What is Fake Agile? What are Anti-patterns? And Why Are They Hurting Your Organization?

This article discusses the concept of fake Agile and anti-patterns that can hinder an organization’s ability to implement agility. While Agile is a philosophy at its core, many companies miss this fundamental difference when transitioning into Agile and end up with a hybrid model that doesn’t serve them. This can lead to fake Agile practices that ignore the most fundamental aspects of the methodology, compromising the organization’s ability to implement agility. Agile anti-patterns are practices disguised as solutions to improve processes but, in reality, hinder progress to skill and create negative consequences that might go unnoticed by the team.

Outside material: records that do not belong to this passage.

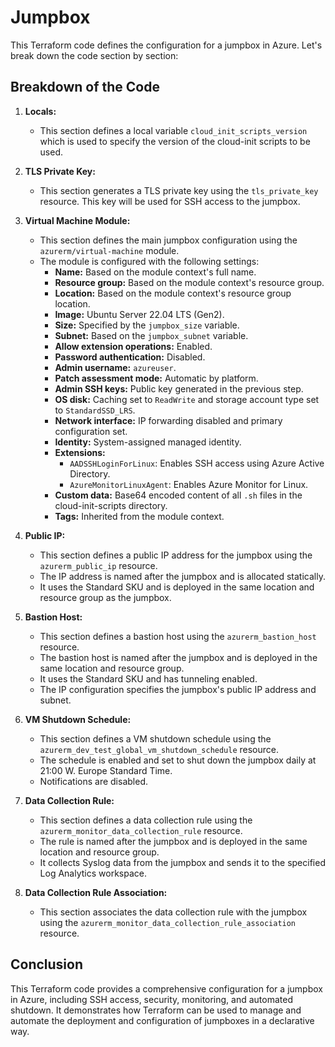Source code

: # Jumpbox

This Terraform code defines the configuration for a jumpbox in Azure. Let's break down the code section by section:

## Breakdown of the Code

1. **Locals:**
   - This section defines a local variable `cloud_init_scripts_version` which is used to specify the version of the cloud-init scripts to be used.

2. **TLS Private Key:**
   - This section generates a TLS private key using the `tls_private_key` resource. This key will be used for SSH access to the jumpbox.

3. **Virtual Machine Module:**
   - This section defines the main jumpbox configuration using the `azurerm/virtual-machine` module.
   - The module is configured with the following settings:
     - **Name:** Based on the module context's full name.
     - **Resource group:** Based on the module context's resource group.
     - **Location:** Based on the module context's resource group location.
     - **Image:** Ubuntu Server 22.04 LTS (Gen2).
     - **Size:** Specified by the `jumpbox_size` variable.
     - **Subnet:** Based on the `jumpbox_subnet` variable.
     - **Allow extension operations:** Enabled.
     - **Password authentication:** Disabled.
     - **Admin username:** `azureuser`.
     - **Patch assessment mode:** Automatic by platform.
     - **Admin SSH keys:** Public key generated in the previous step.
     - **OS disk:** Caching set to `ReadWrite` and storage account type set to `StandardSSD_LRS`.
     - **Network interface:** IP forwarding disabled and primary configuration set.
     - **Identity:** System-assigned managed identity.
     - **Extensions:**
       - `AADSSHLoginForLinux`: Enables SSH access using Azure Active Directory.
       - `AzureMonitorLinuxAgent`: Enables Azure Monitor for Linux.
     - **Custom data:** Base64 encoded content of all `.sh` files in the cloud-init-scripts directory.
     - **Tags:** Inherited from the module context.

4. **Public IP:**
   - This section defines a public IP address for the jumpbox using the `azurerm_public_ip` resource.
   - The IP address is named after the jumpbox and is allocated statically.
   - It uses the Standard SKU and is deployed in the same location and resource group as the jumpbox.

5. **Bastion Host:**
   - This section defines a bastion host using the `azurerm_bastion_host` resource.
   - The bastion host is named after the jumpbox and is deployed in the same location and resource group.
   - It uses the Standard SKU and has tunneling enabled.
   - The IP configuration specifies the jumpbox's public IP address and subnet.

6. **VM Shutdown Schedule:**
   - This section defines a VM shutdown schedule using the `azurerm_dev_test_global_vm_shutdown_schedule` resource.
   - The schedule is enabled and set to shut down the jumpbox daily at 21:00 W. Europe Standard Time.
   - Notifications are disabled.

7. **Data Collection Rule:**
   - This section defines a data collection rule using the `azurerm_monitor_data_collection_rule` resource.
   - The rule is named after the jumpbox and is deployed in the same location and resource group.
   - It collects Syslog data from the jumpbox and sends it to the specified Log Analytics workspace.

8. **Data Collection Rule Association:**
   - This section associates the data collection rule with the jumpbox using the `azurerm_monitor_data_collection_rule_association` resource.


## Conclusion

This Terraform code provides a comprehensive configuration for a jumpbox in Azure, including SSH access, security, monitoring, and automated shutdown. It demonstrates how Terraform can be used to manage and automate the deployment and configuration of jumpboxes in a declarative way.
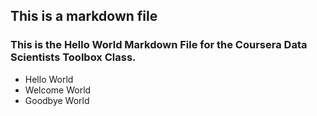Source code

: ## This is a markdown file
### This is the Hello World Markdown File for the Coursera Data Scientists Toolbox Class.
* Hello World
* Welcome World
* Goodbye World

Agile anti-patterns are bad news for teams and organizations. They can hamper the journey to building the right product the right way, create technical debt, and ruin teams. The rise of remote work during and post-pandemic is another factor, as it emphasizes existing anti-patterns. Preventing Agile anti-patterns starts at the top of the organizational hierarchy. If an organization wants to transition into Agile successfully, it should adopt a transformational leadership approach.

The article identifies eight anti-patterns that can damage teams and suggests how to avoid them. These anti-patterns include miscommunication, unclear requirements and scope creep, scope stretching, Scrum Master acting as team lead, Scrum Master avoiding conflict and not liking to be challenged, team members avoiding conflict, unrealistic or unclear commitments, and too much focus on velocity or metrics. The suggestions for avoiding these anti-patterns include investing in collaboration tools, keeping communication flowing between involved parties, constantly inspecting and adapting, and ensuring the Scrum Master is a servant leader who doesn’t enforce anything without the Development Team’s consent.

In conclusion, Agile is a philosophy at its core, and implementing it requires more than simply renaming processes and job titles. Agile anti-patterns can emerge in teams due to inadequate training, mentoring, and coaching. These anti-patterns can hinder an organization’s ability to implement agility, leading to negative consequences for groups and the organization. Organizations can avoid these anti-patterns by adopting a transformational leadership approach, investing in collaboration tools, and ensuring clear communication between involved parties.

The article is “How to Avoid 8 Common Agile Anti-Patterns Hurting Your Team.”